Una luce che evidenzia ancora una volta tutte le ipocrisie e le meschinità e le catene sociali che legano e soffocano due o più persone.
In particolare qui la nostra attenzione si concentra su quello che è il rapporto di coppia e la dipendenza reciproca e malsana che unisce (e quindi divide) due persone.
La protagonista (una bravissima Florence Pugh) è colei che ci accompagna in questo trip tanto crudele quanto necessario.
Ella è la sola dopotutto che pare essere destinata a poter comprendere e accettare le regole vigenti nella piccola comunità che li ospita.
Gli altri, a partire dal suo cinico fidanzato Christian (un piacevole Jack Reynor), sono tutti incapaci di una reale connessione umana e di anime, troppo presi da loro stessi o dal giungere a uno scopo personale (che sia divertimento fine a se stesso o una tesina di laurea).
Dani è invece un vaso ormai svuotato, una mente aperta, un cuore dilaniato, una che non ha i mezzi per comprendere e catalogare tutto quanto sarà costretta a vedere; ella potrà soltanto vivere e sentire e ingerire la realtà che la circonda; ella dovrà danzare fino allo stremo delle sue forze e gridare e piangere e gridare ancora perché possa realmente dare una forma e un colore al dolore e alla paura che non le permettono di vivere, ma solo di sopravvivere.
Intorno a lei Ari Aster disegna un quadro di rara bellezza.
La splendida fotografia e un montaggio lento ma inesorabile guardano a questa comunità e a una Natura che diventa via via sempre più inquietante e le cui leggi possono essere crudeli, ma che hanno una propria identità e necessità.
MIDSOMMAR è uno di quei film che o lo si ama o lo si odia (non a caso sta dividendo in maniera netta critica e pubblico) perché dai tempi dilatati all’assenza di furbi quanto inutili jump scare; dalla caratterizzazione dei personaggi alle trovate via via sempre più intollerabili; questo gioiello è una pietra che non tutti sono capaci di portare.
Come una collana tanto vistosa quanto improbabile (per le mode e i dettami di ciò che consideriamo bello o normale) questo film si stringe lentamente attorno a noi fino a soffocarci, fino a stranirci.
E come avvenne già nel suo film precedente, Ari Aster nel finale sconfina oltre quei limiti rassicuranti, mostrandoci immagini e situazioni che sono così assurde che possono solo imbarazzarci o colpirci o farci ridere.
Ma quella risata nel buio e nel silenzio di una sala cinematografica stona esattamente quanto le immagini che vediamo scorrere sullo schermo.

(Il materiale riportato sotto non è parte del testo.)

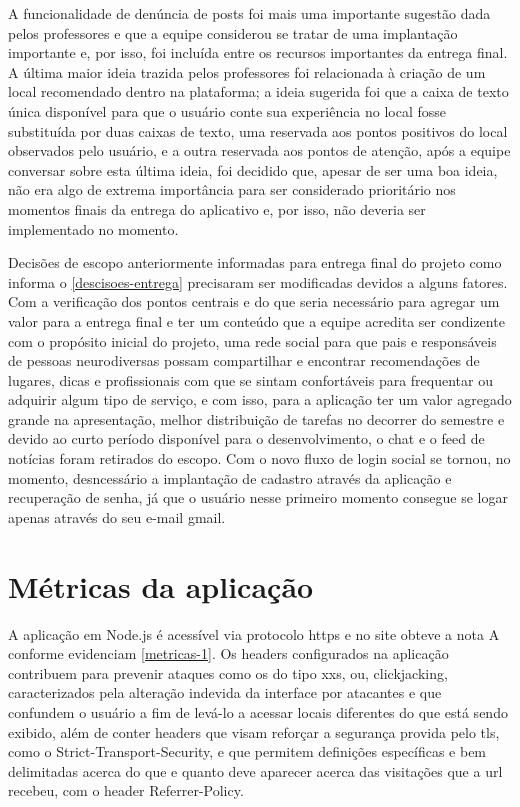 A funcionalidade de denúncia de posts foi mais uma importante sugestão dada pelos professores e que a equipe considerou se tratar de uma implantação importante e, por isso, foi incluída entre os recursos importantes da entrega final. A última maior ideia trazida pelos professores foi relacionada à criação de um local recomendado dentro na plataforma; a ideia sugerida foi que a caixa de texto única disponível para que o usuário conte sua experiência no local fosse substituída por duas caixas de texto, uma reservada aos pontos positivos do local observados pelo usuário, e a outra reservada aos pontos de atenção, após a equipe conversar sobre esta última ideia, foi decidido que, apesar de ser uma boa ideia, não era algo de extrema importância para ser considerado prioritário nos momentos finais da entrega do aplicativo e, por isso, não deveria ser implementado no momento.

Decisões de escopo anteriormente informadas para entrega final do projeto como informa o \autoref{descisoes-entrega} precisaram ser modificadas devidos a alguns fatores. Com a verificação dos pontos centrais e do que seria necessário para agregar um valor para a entrega final e ter um conteúdo que a equipe acredita ser condizente com o propósito inicial do projeto, uma rede social para que pais e responsáveis de pessoas neurodiversas possam compartilhar e encontrar recomendações de lugares, dicas e profissionais com que se sintam confortáveis para frequentar ou adquirir algum tipo de serviço, e com isso, para a aplicação ter um valor agregado grande na apresentação, melhor distribuição de tarefas no decorrer do semestre e devido ao curto período disponível para o desenvolvimento, o chat e o feed de notícias foram retirados do escopo. Com o novo fluxo de login social se tornou, no momento, desncessário a implantação de cadastro através da aplicação e recuperação de senha, já que o usuário nesse primeiro momento consegue se logar apenas através do seu e-mail gmail. 
 
\section{Métricas da aplicação}

A aplicação em Node.js é acessível via protocolo \ac{https} e no site   obteve a nota A conforme evidenciam \autoref{metricas-1}. Os headers configurados na aplicação contribuem para prevenir ataques como os do tipo \ac{xxs}, ou, clickjacking,  caracterizados pela alteração indevida da interface por atacantes e que confundem o usuário a fim de levá-lo a acessar locais diferentes do que está sendo exibido, além de conter headers que visam reforçar a segurança provida pelo \ac{tls}, como o Strict-Transport-Security, e que permitem definições específicas e bem delimitadas acerca do que e quanto deve aparecer acerca das visitações que a \ac{url} recebeu, com o header Referrer-Policy.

Ci facciamo beffa di qualcosa che non consideriamo normale; ridiamo per liberarci di uno stato di angoscia che deve trovare una via di fuga; ridiamo allo stesso modo di una battuta che in realtà ci ha soltanto feriti e ci ha spogliati e derisi. Ridiamo. Ridiamo di noi stessi.
Perché MIDSOMMAR non ha il fine di spaventare, ma solo di turbare le nostre rassicuranti esistenze, di tracciare i difetti della nostra persona e evidenziare le parti che sono da cambiare come farebbe un chirurgo estetico sottolineando le zone su cui andrà a operare.
Questo film non è per tutti, ma è di tutti noi.